Além do primeiro critério para os “agraciados” pelo regime de cotas – rede de ensino – há mais dois outros: renda familiar e cor / raça. Em se tratando da renda familiar, segundo a lei em andamento, 25% do total das cotas vão para quem provém de famílias com renda igual ou inferior a 1,5 salário mínimo per capita. Indo além, num país comprovadamente multirracial como o Brasil, se os indígenas são de fácil identificação, como distinguir negros, pardos e brancos? Nesse caso, o percentual varia de Estado para Estado, de acordo com os dados do último censo do Instituto Brasileiro de Geografia e Estatística (IBGE) referente à Unidade da Federação onde a universidade se situa. Mas a dúvida continua. O texto aprovado afirma que a distinção vai obedecer à autodeclaração de cada candidato. Daqui por diante, haja brancos-escurinhos brigando para serem pardos! Ou melhor, negros! E há sempre a chance remota de se imporem como índios...

 

A tudo isso, soma-se o desrespeito à autonomia das universidades públicas, prescrita na Constituição Federal, no que diz respeito à sua capacidade de selecionar o alunado. E mais, é espantoso o Governo Federal impor um modelo único para todas as instituições, desrespeitando suas singularidades e o que é mais grave, a idiossincrasia das regiões e dos Estados brasileiros, apesar dos contrastes entre os vários brasis serem sempre decantados com frequência, inclusive por administradores públicos. Além disso, o Congresso Nacional desconsiderou a experiência de universidades que já adotam processos análogos. É o que se dá, por exemplo, na Universidade Federal da Bahia que, por decisão interna e soberana, já mantém política de cotas similar à aprovada pela Câmara, considerando a incidência de negros no Estado. Há outros casos. Porém, em todos eles, não se afronta a autonomia institucional.

 

Afinal, a quem argumenta ser este o momento de resgatar a dívida da nação em relação aos desfavorecidos economicamente e / ou aos injustiçados socialmente, um único questionamento: desde quando a inserção de indivíduos despreparados em IFES, qualquer que seja sua renda familiar, sua cor ou sua raça, é capaz de amenizar a estratificação social que paira em nosso Brasil? Desde quando esta é a solução para a manutenção da excelência (embora há muito tempo contestável) da educação superior? Por que não investir maciçamente – de fato, sem desvio de verbas, com respeito ao trabalho do professor dos municípios espalhados pelo Brasil – no ensino fundamental e médio?
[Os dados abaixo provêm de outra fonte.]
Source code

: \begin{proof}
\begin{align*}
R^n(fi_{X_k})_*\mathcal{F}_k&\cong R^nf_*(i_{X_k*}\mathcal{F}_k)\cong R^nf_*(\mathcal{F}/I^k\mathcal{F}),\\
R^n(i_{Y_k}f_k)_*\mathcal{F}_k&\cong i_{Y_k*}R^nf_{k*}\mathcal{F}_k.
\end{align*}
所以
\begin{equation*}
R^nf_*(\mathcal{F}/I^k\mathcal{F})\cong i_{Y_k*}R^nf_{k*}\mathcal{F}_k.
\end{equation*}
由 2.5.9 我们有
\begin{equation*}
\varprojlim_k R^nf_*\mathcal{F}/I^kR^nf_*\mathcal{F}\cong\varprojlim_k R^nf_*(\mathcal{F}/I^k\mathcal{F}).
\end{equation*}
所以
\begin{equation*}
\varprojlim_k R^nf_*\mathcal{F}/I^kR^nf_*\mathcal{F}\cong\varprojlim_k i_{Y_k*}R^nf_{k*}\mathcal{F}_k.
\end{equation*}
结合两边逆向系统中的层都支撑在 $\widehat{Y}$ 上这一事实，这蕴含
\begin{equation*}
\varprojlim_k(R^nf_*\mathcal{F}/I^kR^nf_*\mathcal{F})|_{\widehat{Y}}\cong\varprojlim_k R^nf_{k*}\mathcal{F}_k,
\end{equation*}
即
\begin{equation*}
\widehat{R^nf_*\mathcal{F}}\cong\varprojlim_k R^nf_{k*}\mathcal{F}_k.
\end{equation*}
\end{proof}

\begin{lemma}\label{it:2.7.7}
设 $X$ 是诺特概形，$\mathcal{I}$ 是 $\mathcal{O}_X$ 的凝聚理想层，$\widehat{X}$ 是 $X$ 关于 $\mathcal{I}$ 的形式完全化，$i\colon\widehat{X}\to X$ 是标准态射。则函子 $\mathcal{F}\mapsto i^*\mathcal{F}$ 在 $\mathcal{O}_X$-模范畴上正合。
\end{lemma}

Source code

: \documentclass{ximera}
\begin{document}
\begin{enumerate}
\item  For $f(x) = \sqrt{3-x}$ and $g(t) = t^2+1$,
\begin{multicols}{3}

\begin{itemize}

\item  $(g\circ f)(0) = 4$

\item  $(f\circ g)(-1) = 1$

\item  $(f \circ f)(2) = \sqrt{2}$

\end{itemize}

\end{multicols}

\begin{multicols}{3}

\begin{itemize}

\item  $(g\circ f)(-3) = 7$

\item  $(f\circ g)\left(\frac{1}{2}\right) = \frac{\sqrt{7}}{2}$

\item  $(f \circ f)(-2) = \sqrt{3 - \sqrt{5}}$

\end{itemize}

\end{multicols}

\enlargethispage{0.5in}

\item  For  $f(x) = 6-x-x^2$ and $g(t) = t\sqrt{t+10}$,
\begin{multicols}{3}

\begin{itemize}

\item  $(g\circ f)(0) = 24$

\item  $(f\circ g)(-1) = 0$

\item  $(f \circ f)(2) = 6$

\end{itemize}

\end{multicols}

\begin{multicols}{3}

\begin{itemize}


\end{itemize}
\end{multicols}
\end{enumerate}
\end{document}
Por que não corrigir as deformações que advêm desde cedo?

 

Há muitas e muitas outras políticas / ações afirmativas que não castigam os estudantes de escolas particulares, não desagregam a sociedade, não punem a classe média e, sobretudo, não põem em risco a denominada excelência acadêmica, meta de qualquer país desenvolvido ou em desenvolvimento. É a vez de se impor uma sociedade mais justa mediante investimentos tanto em políticas voltadas para o crescimento econômico quanto em políticas sociais para a redução da pobreza e da desigualdade social, sem fragmentar a universidade em frangalhos ou porções que nada têm de magia. O país e o povo brasileiro carecem de políticas sociais verdadeiras. Isto porque, há um alto preço a ser pago por esse gesto de pura insensatez, com cheiro de demagogia flagrante e cara. Mas tudo isto para um último questionamento: onde está a grande mídia que se omite ou se posiciona em falas de cor cinza, que nada dizem? Ao contrário...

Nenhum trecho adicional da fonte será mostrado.